Teleman Matei, Gabriel Aurélie A G, Hérault Léonard, Gfeller David
Department of Oncology, Ludwig Institute for Cancer Research Lausanne, University of Lausanne, Lausanne 1011, Switzerland.
Swiss Institute of Bioinformatics (SIB), Lausanne, Lausanne 1015, Switzerland.
Bioinformatics. 2024 Dec 26;41(1). doi: 10.1093/bioinformatics/btae734.
Spatial Transcriptomics is revolutionizing our ability to phenotypically characterize complex biological tissues and decipher cellular niches. With current technologies such as VisiumHD, thousands of genes can be detected across millions of spots (also called cells or bins depending on the technologies). Building upon the metacell concept, we present a workflow, called SuperSpot, to combine adjacent and transcriptomically similar spots into "metaspots". The process involves representing spots as nodes in a graph with edges connecting spots in spatial proximity and edge weights representing transcriptomic similarity.
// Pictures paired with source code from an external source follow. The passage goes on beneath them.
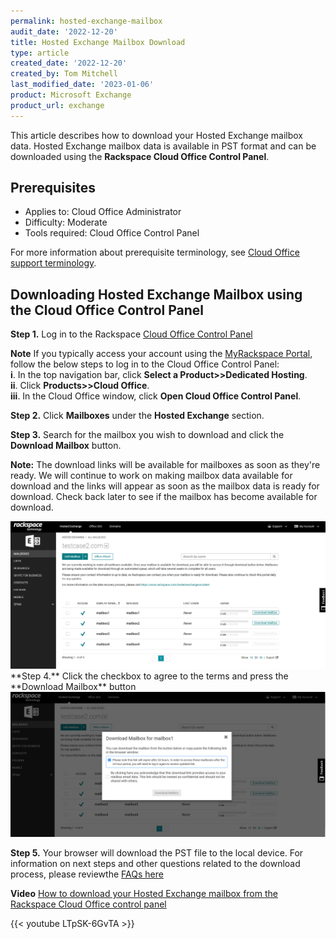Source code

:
 ```yaml
---
permalink: hosted-exchange-mailbox
audit_date: '2022-12-20'
title: Hosted Exchange Mailbox Download
type: article
created_date: '2022-12-20'
created_by: Tom Mitchell
last_modified_date: '2023-01-06'
product: Microsoft Exchange
product_url: exchange
---
```


This article describes how to download your Hosted Exchange mailbox data. Hosted Exchange mailbox data is available in PST format and can be downloaded using the **Rackspace Cloud Office Control Panel**. 

Prerequisites
--------------------------------------------

 - Applies to: Cloud Office Administrator
 - Difficulty: Moderate
 - Tools required: Cloud Office Control Panel

 For more information about prerequisite terminology, see [Cloud Office support terminology](https://docs.rackspace.com/support/how-to/cloud-office-support-terminology/).
	
Downloading Hosted Exchange Mailbox using the Cloud Office Control Panel
-----------------------------------------------------------------

**Step 1.**
Log in to the Rackspace 
[Cloud Office Control Panel](https://cp.rackspace.com/)

**Note** If you typically access your account using the [MyRackspace Portal](https://login.rackspace.com/login), follow the below steps to log in to the Cloud Office Control Panel:
<br />**i**.  In the top navigation bar, click **Select a Product>>Dedicated Hosting**.
<br />**ii**.	Click **Products>>Cloud Office**.
<br />**iii**. In the Cloud Office window, click **Open Cloud Office Control Panel**.

**Step 2.**  Click **Mailboxes** under the **Hosted Exchange** section.

**Step 3.** Search for the mailbox you wish to download and click the **Download Mailbox** button.

**Note:** The download links will be available for mailboxes as soon as they're ready. We will
continue to work on making mailbox data available for download and the links will appear as
soon as the mailbox data is ready for download. Check back later to see if the mailbox has
become available for download.

<img width="700" alt="manage_download_mailbox" src="manage-download-mailbox.png">

<br />
**Step 4.** Click the checkbox to agree to the terms and press the **Download Mailbox** button

<img width="700" alt="download_mailbox_modal" src="download-mailbox-modal.png">
<br />

**Step 5.** Your browser will download the PST file to the local device. For information on next steps and other questions related to the download process, please reviewthe [FAQs here](https://www.rackspace.com/sites/default/files/2022-12/Data-Recovery-FAQs-1.pdf)

**Video** [How to download your Hosted Exchange mailbox from the Rackspace Cloud Office control panel](https://youtu.be/LTpSK-6GvTA)
<!-- YouTube video embed for https://youtu.be/LTpSK-6GvTA -->
{{< youtube LTpSK-6GvTA >}}
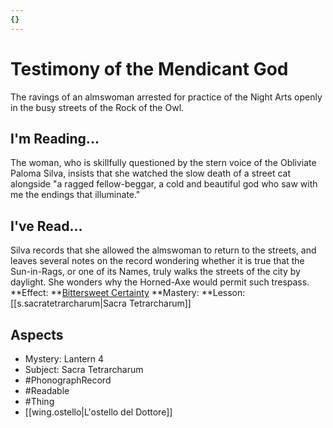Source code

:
 ```yaml
---
{}
---
```

# Testimony of the Mendicant God
The ravings of an almswoman arrested for practice of the Night Arts openly in the busy streets of the Rock of the Owl. 
## I'm Reading...
The woman, who is skillfully questioned by the stern voice of the Obliviate Paloma Silva, insists that she watched the slow death of a street cat alongside "a ragged fellow-beggar, a cold and beautiful god who saw with me the endings that illuminate."
## I've Read...
Silva records that she allowed the almswoman to return to the streets, and leaves several notes on the record wondering whether it is true that the Sun-in-Rags, or one of its Names, truly walks the streets of the city by daylight. She wonders why the Horned-Axe would permit such trespass.
**Effect: **[Bittersweet Certainty](https://uadaf.theevilroot.xyz/rowenarium/element/bittersweet.certainty)
**Mastery: **Lesson: [[s.sacratetrarcharum|Sacra Tetrarcharum]]
## Aspects
- Mystery: Lantern 4
- Subject: Sacra Tetrarcharum
- #PhonographRecord
- #Readable
- #Thing
- [[wing.ostello|L'ostello del Dottore]]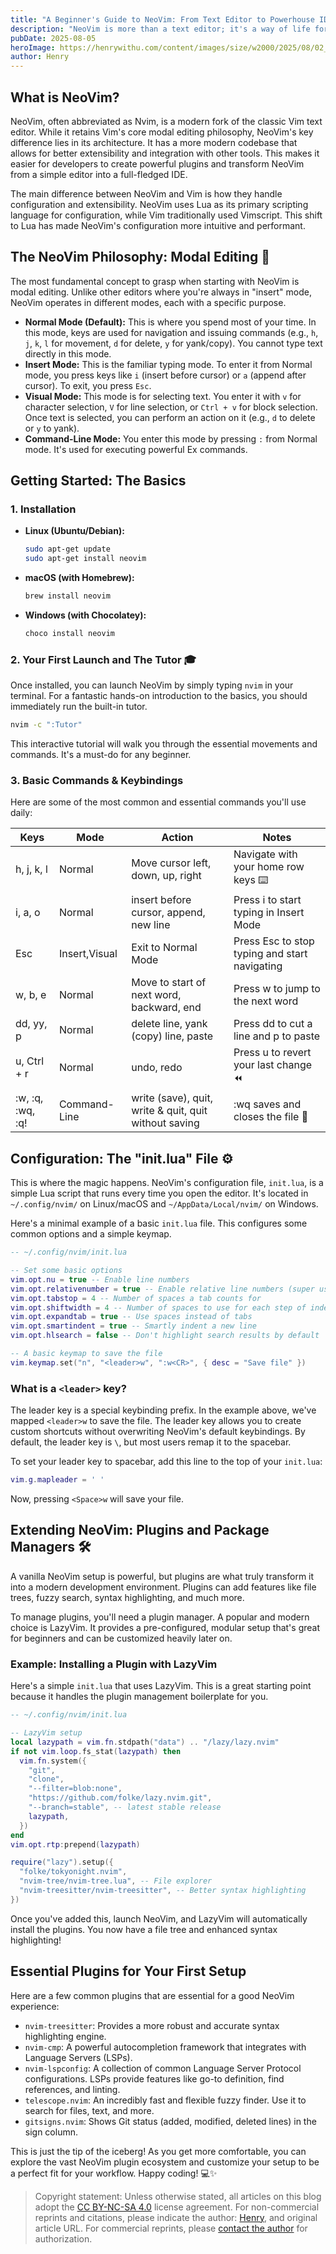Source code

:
 ```yaml
---
title: "A Beginner's Guide to NeoVim: From Text Editor to Powerhouse IDE"
description: "NeoVim is more than a text editor; it's a way of life for many developers, offering unparalleled speed and customization for a truly personalized coding experience."
pubDate: 2025-08-05
heroImage: https://henrywithu.com/content/images/size/w2000/2025/08/02_Neovim@2x.webp
author: Henry
---
```


## What is NeoVim?

NeoVim, often abbreviated as Nvim, is a modern fork of the classic Vim text editor. While it retains Vim's core modal editing philosophy, NeoVim's key difference lies in its architecture. It has a more modern codebase that allows for better extensibility and integration with other tools. This makes it easier for developers to create powerful plugins and transform NeoVim from a simple editor into a full-fledged IDE.

The main difference between NeoVim and Vim is how they handle configuration and extensibility. NeoVim uses Lua as its primary scripting language for configuration, while Vim traditionally used Vimscript. This shift to Lua has made NeoVim's configuration more intuitive and performant.

## The NeoVim Philosophy: Modal Editing 🧘

The most fundamental concept to grasp when starting with NeoVim is modal editing. Unlike other editors where you're always in "insert" mode, NeoVim operates in different modes, each with a specific purpose.

- **Normal Mode (Default):** This is where you spend most of your time. In this mode, keys are used for navigation and issuing commands (e.g., `h`, `j`, `k`, `l` for movement, `d` for delete, `y` for yank/copy). You cannot type text directly in this mode.
- **Insert Mode:** This is the familiar typing mode. To enter it from Normal mode, you press keys like `i` (insert before cursor) or `a` (append after cursor). To exit, you press `Esc`.
- **Visual Mode:** This mode is for selecting text. You enter it with `v` for character selection, `V` for line selection, or `Ctrl + v` for block selection. Once text is selected, you can perform an action on it (e.g., `d` to delete or `y` to yank).
- **Command-Line Mode:** You enter this mode by pressing `:` from Normal mode. It's used for executing powerful Ex commands.

## Getting Started: The Basics

### 1. Installation

- **Linux (Ubuntu/Debian):**
  ```sh
  sudo apt-get update
  sudo apt-get install neovim
  ```
- **macOS (with Homebrew):**
  ```sh
  brew install neovim
  ```
- **Windows (with Chocolatey):**
  ```sh
  choco install neovim
  ```

### 2. Your First Launch and The Tutor 🎓

Once installed, you can launch NeoVim by simply typing `nvim` in your terminal. For a fantastic hands-on introduction to the basics, you should immediately run the built-in tutor.

```sh
nvim -c ":Tutor"
```

This interactive tutorial will walk you through the essential movements and commands. It's a must-do for any beginner.

### 3. Basic Commands & Keybindings

Here are some of the most common and essential commands you'll use daily:

| Keys         | Mode         | Action                                   | Notes                                 |
|--------------|--------------|------------------------------------------|---------------------------------------|
| h, j, k, l   | Normal       | Move cursor left, down, up, right        | Navigate with your home row keys ⌨️   |
| i, a, o      | Normal       | insert before cursor, append, new line   | Press i to start typing in Insert Mode|
| Esc          | Insert,Visual| Exit to Normal Mode                      | Press Esc to stop typing and start navigating |
| w, b, e      | Normal       | Move to start of next word, backward, end| Press w to jump to the next word      |
| dd, yy, p    | Normal       | delete line, yank (copy) line, paste     | Press dd to cut a line and p to paste |
| u, Ctrl + r  | Normal       | undo, redo                               | Press u to revert your last change ⏪ |
| :w, :q, :wq, :q! | Command-Line | write (save), quit, write & quit, quit without saving | :wq saves and closes the file 💾 |

## Configuration: The "init.lua" File ⚙️

This is where the magic happens. NeoVim's configuration file, `init.lua`, is a simple Lua script that runs every time you open the editor. It's located in `~/.config/nvim/` on Linux/macOS and `~/AppData/Local/nvim/` on Windows.

Here's a minimal example of a basic `init.lua` file. This configures some common options and a simple keymap.

```lua
-- ~/.config/nvim/init.lua

-- Set some basic options
vim.opt.nu = true -- Enable line numbers
vim.opt.relativenumber = true -- Enable relative line numbers (super useful for jumping!)
vim.opt.tabstop = 4 -- Number of spaces a tab counts for
vim.opt.shiftwidth = 4 -- Number of spaces to use for each step of indentation
vim.opt.expandtab = true -- Use spaces instead of tabs
vim.opt.smartindent = true -- Smartly indent a new line
vim.opt.hlsearch = false -- Don't highlight search results by default

-- A basic keymap to save the file
vim.keymap.set("n", "<leader>w", ":w<CR>", { desc = "Save file" })
```

### What is a `<leader>` key?

The leader key is a special keybinding prefix. In the example above, we've mapped `<leader>w` to save the file. The leader key allows you to create custom shortcuts without overwriting NeoVim's default keybindings. By default, the leader key is `\`, but most users remap it to the spacebar.

To set your leader key to spacebar, add this line to the top of your `init.lua`:

```lua
vim.g.mapleader = ' '
```

Now, pressing `<Space>w` will save your file.

## Extending NeoVim: Plugins and Package Managers 🛠️

A vanilla NeoVim setup is powerful, but plugins are what truly transform it into a modern development environment. Plugins can add features like file trees, fuzzy search, syntax highlighting, and much more.

To manage plugins, you'll need a plugin manager. A popular and modern choice is LazyVim. It provides a pre-configured, modular setup that's great for beginners and can be customized heavily later on.

### Example: Installing a Plugin with LazyVim

Here's a simple `init.lua` that uses LazyVim. This is a great starting point because it handles the plugin management boilerplate for you.

```lua
-- ~/.config/nvim/init.lua

-- LazyVim setup
local lazypath = vim.fn.stdpath("data") .. "/lazy/lazy.nvim"
if not vim.loop.fs_stat(lazypath) then
  vim.fn.system({
    "git",
    "clone",
    "--filter=blob:none",
    "https://github.com/folke/lazy.nvim.git",
    "--branch=stable", -- latest stable release
    lazypath,
  })
end
vim.opt.rtp:prepend(lazypath)

require("lazy").setup({
  "folke/tokyonight.nvim",
  "nvim-tree/nvim-tree.lua", -- File explorer
  "nvim-treesitter/nvim-treesitter", -- Better syntax highlighting
})
```

Once you've added this, launch NeoVim, and LazyVim will automatically install the plugins. You now have a file tree and enhanced syntax highlighting!

## Essential Plugins for Your First Setup

Here are a few common plugins that are essential for a good NeoVim experience:

- `nvim-treesitter`: Provides a more robust and accurate syntax highlighting engine.
- `nvim-cmp`: A powerful autocompletion framework that integrates with Language Servers (LSPs).
- `nvim-lspconfig`: A collection of common Language Server Protocol configurations. LSPs provide features like go-to definition, find references, and linting.
- `telescope.nvim`: An incredibly fast and flexible fuzzy finder. Use it to search for files, text, and more.
- `gitsigns.nvim`: Shows Git status (added, modified, deleted lines) in the sign column.

This is just the tip of the iceberg! As you get more comfortable, you can explore the vast NeoVim plugin ecosystem and customize your setup to be a perfect fit for your workflow. Happy coding! 💻✨

> Copyright statement: Unless otherwise stated, all articles on this blog adopt the [CC BY-NC-SA 4.0](https://creativecommons.org/licenses/by-nc-sa/4.0/?ref=henrywithu.com) license agreement. For non-commercial reprints and citations, please indicate the author: [Henry](https://henrywithu.com/), and original article URL. For commercial reprints, please [contact the author](mailto:henry@henrywithu.com) for authorization.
Hierarchical clustering is used to aggregate spots into metaspots at a user-defined resolution. We demonstrate that metaspots reduce the size and sparsity of spatial transcriptomic data and facilitate the analysis of large datasets generated with the most recent technologies.
SuperSpot is an R package available at https://github.com/GfellerLab/SuperSpot and archived on Zenodo (https://doi.org/10.5281/zenodo.14222088). The code to reproduce the figures is available at https://github.com/GfellerLab/SuperSpot/tree/main/figures (https://doi.org/10.5281/zenodo.14222088).
空间转录组学正在彻底改变我们对复杂生物组织进行表型特征描述和解读细胞生态位的能力。借助诸如VisiumHD等当前技术,可以在数百万个点(根据技术不同也称为细胞或仓)上检测数千个基因。基于元细胞概念,我们提出了一种名为SuperSpot的工作流程,将相邻且转录组相似的点组合成“元点”。该过程包括将点表示为图中的节点,用边连接空间上相邻的点,边的权重表示转录组相似性。使用层次聚类以用户定义的分辨率将点聚合成元点。我们证明,元点减小了空间转录组数据的大小和稀疏性,并便于对使用最新技术生成的大型数据集进行分析。